THE PROBLEM => Set down the lines of the data exactly, starting at the first and stopping after the line containing "- Imported PricingComparison component".

RECORDED DATA =>
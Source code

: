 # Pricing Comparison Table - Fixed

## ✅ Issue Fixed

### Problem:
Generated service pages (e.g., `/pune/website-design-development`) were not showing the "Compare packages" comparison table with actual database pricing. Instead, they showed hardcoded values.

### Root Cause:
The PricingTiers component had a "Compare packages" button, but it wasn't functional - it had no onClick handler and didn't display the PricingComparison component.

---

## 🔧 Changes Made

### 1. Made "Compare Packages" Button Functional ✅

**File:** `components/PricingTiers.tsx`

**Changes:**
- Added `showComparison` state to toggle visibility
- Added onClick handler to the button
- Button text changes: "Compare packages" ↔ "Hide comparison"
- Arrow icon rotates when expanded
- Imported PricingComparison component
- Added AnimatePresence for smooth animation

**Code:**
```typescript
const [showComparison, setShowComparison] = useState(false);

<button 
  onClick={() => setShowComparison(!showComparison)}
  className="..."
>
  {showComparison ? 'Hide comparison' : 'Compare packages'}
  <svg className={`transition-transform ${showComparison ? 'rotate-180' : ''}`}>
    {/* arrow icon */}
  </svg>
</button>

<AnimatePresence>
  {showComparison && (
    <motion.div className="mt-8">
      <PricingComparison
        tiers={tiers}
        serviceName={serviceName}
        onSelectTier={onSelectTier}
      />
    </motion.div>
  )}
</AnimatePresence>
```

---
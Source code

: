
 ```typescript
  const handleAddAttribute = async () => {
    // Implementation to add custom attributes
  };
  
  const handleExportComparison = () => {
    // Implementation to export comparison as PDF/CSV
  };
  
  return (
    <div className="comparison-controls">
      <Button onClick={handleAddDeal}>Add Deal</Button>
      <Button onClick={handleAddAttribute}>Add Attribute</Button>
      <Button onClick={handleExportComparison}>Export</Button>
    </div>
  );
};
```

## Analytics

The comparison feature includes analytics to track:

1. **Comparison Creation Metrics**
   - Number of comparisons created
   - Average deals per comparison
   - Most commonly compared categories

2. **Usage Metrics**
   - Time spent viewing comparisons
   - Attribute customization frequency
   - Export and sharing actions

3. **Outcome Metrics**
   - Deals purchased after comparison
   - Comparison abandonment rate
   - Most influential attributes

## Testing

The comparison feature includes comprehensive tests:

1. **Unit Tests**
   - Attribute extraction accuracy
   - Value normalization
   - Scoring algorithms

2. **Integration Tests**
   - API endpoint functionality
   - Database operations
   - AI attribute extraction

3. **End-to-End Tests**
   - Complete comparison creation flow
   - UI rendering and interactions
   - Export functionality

SOLUTION FOR THIS PROBLEM =>
Source code

: # Pricing Comparison Table - Fixed

## ✅ Issue Fixed

### Problem:
Generated service pages (e.g., `/pune/website-design-development`) were not showing the "Compare packages" comparison table with actual database pricing. Instead, they showed hardcoded values.

### Root Cause:
The PricingTiers component had a "Compare packages" button, but it wasn't functional - it had no onClick handler and didn't display the PricingComparison component.

---

## 🔧 Changes Made

### 1. Made "Compare Packages" Button Functional ✅

**File:** `components/PricingTiers.tsx`

**Changes:**
- Added `showComparison` state to toggle visibility
- Added onClick handler to the button
- Button text changes: "Compare packages" ↔ "Hide comparison"
- Arrow icon rotates when expanded
- Imported PricingComparison component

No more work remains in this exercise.